To put simply, what I was looking for initially, besides basic CRUD-support, was to provide 4 main features:
1)Transparent bi-directional type conversion:
ITypedApi<VO> api = ...
VO vo = new VO();
vo.timestamp = LocalDateTime.now();
vo.title = "A short summary";
vo.someNumber = 1;
String autoID = api.insert(vo);
VO recovered = api.get(autoID);
Assert.assertEquals(vo, recovered);
vo.title="No Title";
api.saveOrUpdate(id,vo);
recovered = api.get(autoID);
Assert.assertEquals(vo, recovered);
2)JDK-8 Streaming support (Bulk Inserts and Paged Fetching):
Stream<SomeType> source = ...
BulkInsertResult result = api.bulkInsert(source);//wraps cnt, ok, err...
/*
Tunnable Chunked Evaluation: Use sensible defaults and allow clients
control the balance of Remote Roundtrips (Rest Calls)
vs Memory Footprint (Page Size)
*/
Stream<SomeType> scroll = api.query(...,optionalTuning);
// Stream is lazilly populated with data from storage backend
scroll.forEach(t->{...});
3)Constructs that would benefit from strong statically typed languages: ES JSON parlance is great and well built, but I don't want me or my team googling every time the need for nesting a range query in a should clause shows up. Yes, I want to shamelessly be able to use my editor's content assist.
4)To use indices, primarilly as a fast, distributed and fault-tolerant MultiMap-like data structures, leaving full-text capabilities to be manually activacted by advanced users. In earlier ES versions, indices used to be created with sub-optimal metafields such as _all and even in more recent versions, some under-the-hood operations like automatically indexing 2 versions of the same field (one analyzed and the keyword value) still remain as out-of-the-box features.
[You might be asking: "Why use a full-text search engine as a key-value store?"
First and foremost, the kind of application I have to build and the kind of contracts I work with (Airspace & Defense) seldom require 'did you mean...' searches and often indulge me with expensive and state of the art hardware. I mean, if you're given the opportunity of working with brand new boxes of NVMe SSDs you must do them justice by deploying software that will take full advantage of it's capabilities.
Secondly, I have worked a lot with Lucene, know the framework's internals and know it's blazing fast for my purposes, so any possible performance hiccups would most likely come from excessive network calls or something else, not from the core engine: When it comes to storing and processing reasonable amounts of data, knowing the tecnology's constraints and caveats in depth is something I hold dear. After some research and testing of other competing technologies such as Solr, Neo4j and OrientDB it felt like Elasticsearch offered the best set of non-functional capabilities I was looking for.
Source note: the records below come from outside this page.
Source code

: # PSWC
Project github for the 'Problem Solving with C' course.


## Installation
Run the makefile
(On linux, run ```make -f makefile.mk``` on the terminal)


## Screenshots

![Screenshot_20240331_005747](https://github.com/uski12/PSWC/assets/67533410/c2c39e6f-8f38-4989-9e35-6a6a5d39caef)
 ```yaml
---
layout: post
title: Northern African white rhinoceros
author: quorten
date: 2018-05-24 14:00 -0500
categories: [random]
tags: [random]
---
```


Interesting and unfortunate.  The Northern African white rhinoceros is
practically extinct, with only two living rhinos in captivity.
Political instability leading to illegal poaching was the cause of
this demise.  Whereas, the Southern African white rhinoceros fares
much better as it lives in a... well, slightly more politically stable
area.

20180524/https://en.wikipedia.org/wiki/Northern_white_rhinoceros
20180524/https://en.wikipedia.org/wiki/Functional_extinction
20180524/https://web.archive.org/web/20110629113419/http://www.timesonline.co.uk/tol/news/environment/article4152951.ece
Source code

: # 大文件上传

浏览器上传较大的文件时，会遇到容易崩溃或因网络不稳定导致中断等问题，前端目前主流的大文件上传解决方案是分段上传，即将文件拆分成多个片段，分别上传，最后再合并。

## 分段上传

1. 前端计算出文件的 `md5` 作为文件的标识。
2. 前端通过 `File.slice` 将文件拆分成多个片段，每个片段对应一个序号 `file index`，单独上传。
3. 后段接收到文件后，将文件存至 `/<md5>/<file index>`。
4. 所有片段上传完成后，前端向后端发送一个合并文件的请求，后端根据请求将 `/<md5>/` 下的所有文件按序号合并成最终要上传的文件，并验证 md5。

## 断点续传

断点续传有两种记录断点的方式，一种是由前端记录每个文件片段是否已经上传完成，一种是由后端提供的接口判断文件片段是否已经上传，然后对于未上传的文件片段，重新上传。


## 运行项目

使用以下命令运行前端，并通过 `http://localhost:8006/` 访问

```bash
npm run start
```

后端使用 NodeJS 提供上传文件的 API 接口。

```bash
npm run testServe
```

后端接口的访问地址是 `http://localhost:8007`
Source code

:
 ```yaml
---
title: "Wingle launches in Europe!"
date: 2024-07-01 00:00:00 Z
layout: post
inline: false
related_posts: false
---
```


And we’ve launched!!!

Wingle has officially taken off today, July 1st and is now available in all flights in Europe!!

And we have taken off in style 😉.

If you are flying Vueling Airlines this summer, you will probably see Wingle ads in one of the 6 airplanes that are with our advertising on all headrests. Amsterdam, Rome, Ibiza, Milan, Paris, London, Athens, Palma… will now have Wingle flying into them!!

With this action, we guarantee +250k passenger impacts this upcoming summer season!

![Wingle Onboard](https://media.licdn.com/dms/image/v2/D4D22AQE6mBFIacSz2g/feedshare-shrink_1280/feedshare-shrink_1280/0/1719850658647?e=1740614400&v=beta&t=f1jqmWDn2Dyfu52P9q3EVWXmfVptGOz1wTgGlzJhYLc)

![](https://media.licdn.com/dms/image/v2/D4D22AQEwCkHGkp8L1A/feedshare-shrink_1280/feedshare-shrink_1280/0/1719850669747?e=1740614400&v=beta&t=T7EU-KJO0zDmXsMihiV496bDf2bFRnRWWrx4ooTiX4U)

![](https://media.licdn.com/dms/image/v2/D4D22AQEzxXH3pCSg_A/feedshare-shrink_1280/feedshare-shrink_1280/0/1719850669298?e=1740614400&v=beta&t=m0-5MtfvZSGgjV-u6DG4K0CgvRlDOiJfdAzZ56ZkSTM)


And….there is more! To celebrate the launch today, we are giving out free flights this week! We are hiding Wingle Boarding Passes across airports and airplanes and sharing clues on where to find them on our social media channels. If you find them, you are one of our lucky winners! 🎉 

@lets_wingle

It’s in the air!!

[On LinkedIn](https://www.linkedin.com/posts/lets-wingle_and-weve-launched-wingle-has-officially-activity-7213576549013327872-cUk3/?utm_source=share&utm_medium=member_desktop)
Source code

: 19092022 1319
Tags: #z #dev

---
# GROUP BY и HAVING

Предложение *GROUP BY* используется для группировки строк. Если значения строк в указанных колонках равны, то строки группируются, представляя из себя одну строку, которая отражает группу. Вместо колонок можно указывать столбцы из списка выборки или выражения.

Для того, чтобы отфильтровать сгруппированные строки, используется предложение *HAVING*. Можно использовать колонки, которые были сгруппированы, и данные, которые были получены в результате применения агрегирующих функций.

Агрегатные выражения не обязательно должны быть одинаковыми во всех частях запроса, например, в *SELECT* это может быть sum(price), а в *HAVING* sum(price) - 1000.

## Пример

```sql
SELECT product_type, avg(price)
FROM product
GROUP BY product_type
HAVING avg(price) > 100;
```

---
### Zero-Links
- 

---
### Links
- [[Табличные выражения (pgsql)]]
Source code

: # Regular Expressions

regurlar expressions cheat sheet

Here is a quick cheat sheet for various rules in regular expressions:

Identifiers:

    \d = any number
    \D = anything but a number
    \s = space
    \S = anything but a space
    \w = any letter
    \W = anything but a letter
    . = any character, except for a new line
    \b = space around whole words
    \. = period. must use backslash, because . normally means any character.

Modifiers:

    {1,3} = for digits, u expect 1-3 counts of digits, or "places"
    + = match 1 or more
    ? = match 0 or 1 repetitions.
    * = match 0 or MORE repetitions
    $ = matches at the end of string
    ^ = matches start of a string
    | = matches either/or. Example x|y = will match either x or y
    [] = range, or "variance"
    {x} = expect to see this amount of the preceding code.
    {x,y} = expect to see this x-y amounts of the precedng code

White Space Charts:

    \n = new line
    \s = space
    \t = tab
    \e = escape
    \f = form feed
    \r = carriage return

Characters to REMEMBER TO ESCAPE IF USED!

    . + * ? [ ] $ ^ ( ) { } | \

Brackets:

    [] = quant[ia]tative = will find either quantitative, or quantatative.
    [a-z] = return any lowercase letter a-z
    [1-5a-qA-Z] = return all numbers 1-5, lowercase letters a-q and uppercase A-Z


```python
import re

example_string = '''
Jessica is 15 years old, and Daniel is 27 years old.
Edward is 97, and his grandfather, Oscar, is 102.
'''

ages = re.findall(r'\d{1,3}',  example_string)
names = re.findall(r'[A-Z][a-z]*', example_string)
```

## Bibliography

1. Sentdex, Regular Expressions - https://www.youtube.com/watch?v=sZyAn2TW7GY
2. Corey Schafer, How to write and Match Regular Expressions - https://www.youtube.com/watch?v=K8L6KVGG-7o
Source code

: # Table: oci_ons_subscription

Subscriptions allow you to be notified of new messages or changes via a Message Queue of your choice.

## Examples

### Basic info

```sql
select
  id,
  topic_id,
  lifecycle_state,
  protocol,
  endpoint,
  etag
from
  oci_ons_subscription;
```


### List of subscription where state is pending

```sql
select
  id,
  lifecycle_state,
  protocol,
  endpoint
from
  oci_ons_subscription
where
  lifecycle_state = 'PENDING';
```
Last but not least, my team is very heterogeneous when it comes to experience and skill levels, but one thing was certain: No one was acquainted with the concepts and techniques used by full-text search and everyone is smart enough to instantly grasp the notions of key-value stores. I wanted everyone, from the interns to senior developers to embrace the technology and, more importantly, to quickly get productive with it.]
By the time I decided to start coding my own 'elastic-crud-wrapper', there was no official Java REST Client and I wasn't sure from where I should start...Luckily for me Daniel Mitterdorfer had published an article, a benchmark comparing Transport Client vs REST Client, which basically concludes that: "Yes, there's a bit overhead in using JSON over HTTP, but the decoupling and api stability you get from using REST certainly offset the performance benefits of the transport protocol."
After playing a bit with basic operations using the REST client, I was convinced that this was the way to go: All I needed was to properly model some Java classes and let Jackson do its thing. The result was an easy-to-use api that has been helping me and my peers to 'work with Elastic Search without knowing that you're using it'.
[Disclaimer: I have no ties to elastic.co or any of it's partners. I wrote this essay because I really enjoyed working with their product and want it to thrive even further!]